Copy out each line of the material in which the word "based" can be found.
*** Entries provided ***
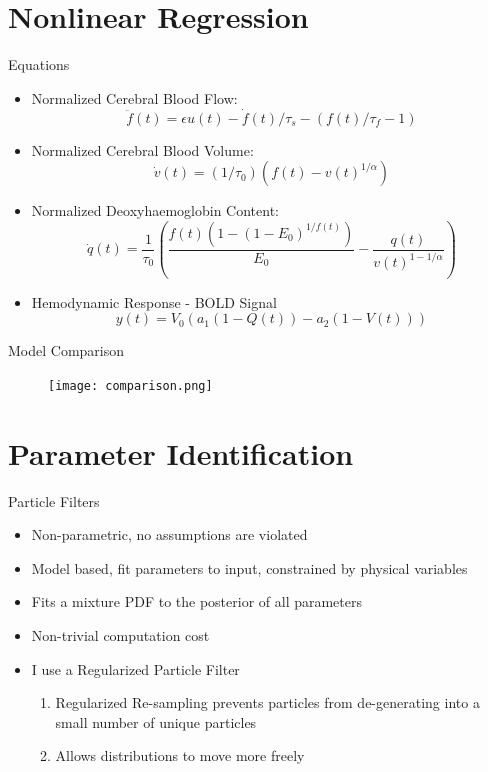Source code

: \documentclass{beamer}
\begin{document}
\section{Nonlinear Regression}
\begin{frame}{Equations}
  \begin{itemize}
    \item Normalized Cerebral Blood Flow:
    $$\ddot{f}(t) = \epsilon u(t) - \dot{f}(t)/\tau_s - (f(t)/\tau_f - 1)$$
    \item Normalized Cerebral Blood Volume:
    $$\dot{v}(t) = (1/\tau_0)( f(t) - v(t) ^ {1/\alpha}) $$
    \item Normalized Deoxyhaemoglobin Content:
    $$\dot{q}(t) = \frac{1}{\tau_0}\left(\frac{f(t)(1- (1-E_0)^{1/f(t)})}{E_0} - 
            \frac{q(t)}{v(t)^{1-1/\alpha}}\right)$$
    \item Hemodynamic Response - BOLD Signal
    $$y(t) = V_0(a_1( 1 - Q(t)) - a_2(1 - V(t)))$$
  \end{itemize}
\end{frame}

\begin{frame}{Model Comparison}
  \begin{figure}
    \texttt{[image: comparison.png]}
    \caption{
        \tiny
        \cite{comparison}
    }
  \end{figure}
\end{frame}

\section{Parameter Identification}
\begin{frame}{Particle Filters}
\begin{itemize}
    \item Non-parametric, no assumptions are violated
    \item Model based, fit parameters to input, constrained by physical variables
    \item Fits a mixture PDF to the posterior of all parameters
    \item Non-trivial computation cost
    \item I use a Regularized Particle Filter
    \begin{enumerate}
        \item Regularized Re-sampling prevents particles from de-generating into a 
            small number of unique particles
        \item Allows distributions to move more freely
    \end{enumerate}
\end{itemize}
\end{frame}
\end{document}

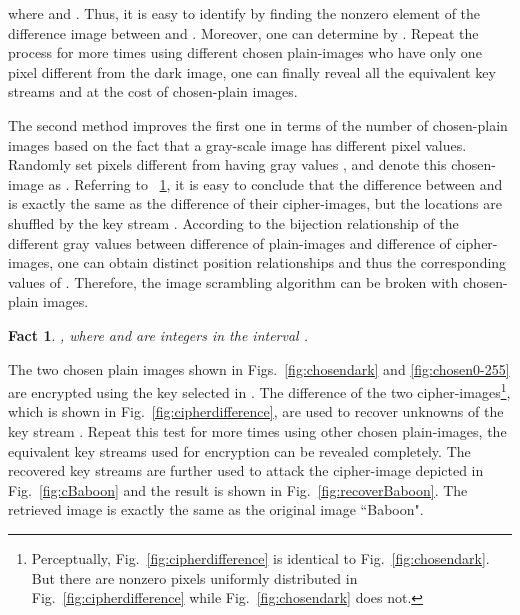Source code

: \documentclass[smallextended, final]{svjour3}          \smartqed
\newtheorem{Fact}{Fact}
\begin{document}
where  and . Thus, it is easy to identify  by finding the nonzero element
of the difference image between  and . Moreover, one can determine 
by .
Repeat the process for  more times using different chosen plain-images who have
only one pixel different from the dark image, one can finally reveal all the
equivalent key streams  and  at the
cost of  chosen-plain images.


The second method improves the first one in terms of the number of chosen-plain
images based on the fact that a gray-scale image has  different pixel values.
Randomly set  pixels different from  having gray values , and denote this chosen-image as .
Referring to ~\ref{fact2}, it is easy to conclude that the difference between  and  is exactly the same
as the difference of their cipher-images, but the locations are shuffled by the key stream  .
According to the bijection relationship of the  different gray values between difference of plain-images and difference of cipher-images,
one can obtain  distinct position relationships and thus the corresponding values of .
Therefore, the image scrambling algorithm can be broken with
 chosen-plain images.
\begin{Fact}
\label{fact2}
, where  and  are integers in the interval .
\end{Fact}

The two chosen plain images shown in Figs.~\ref{fig:chosendark} and \ref{fig:chosen0-255} are encrypted using the key selected in \cite[Sec.~4.1]{li2012image}.
The difference of the two cipher-images\footnote{Perceptually, Fig.~\ref{fig:cipherdifference} is identical to Fig.~\ref{fig:chosendark}. But
there are  nonzero pixels uniformly distributed in Fig.~\ref{fig:cipherdifference} while  Fig.~\ref{fig:chosendark} does not.},
which is shown in Fig.~\ref{fig:cipherdifference}, are used to recover  unknowns of the key stream .
Repeat this test for  more times using other chosen plain-images, the equivalent key streams used for encryption can be revealed completely.
The recovered key streams are further used to attack the cipher-image depicted in Fig.~\ref{fig:cBaboon} and the result is shown in Fig.~\ref{fig:recoverBaboon}.
The retrieved image is exactly the same as the original image ``Baboon".
\end{document}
*** End of Entries provided ***
=== Expected output ===
    \item Model based, fit parameters to input, constrained by physical variables
images based on the fact that a gray-scale image has  different pixel values.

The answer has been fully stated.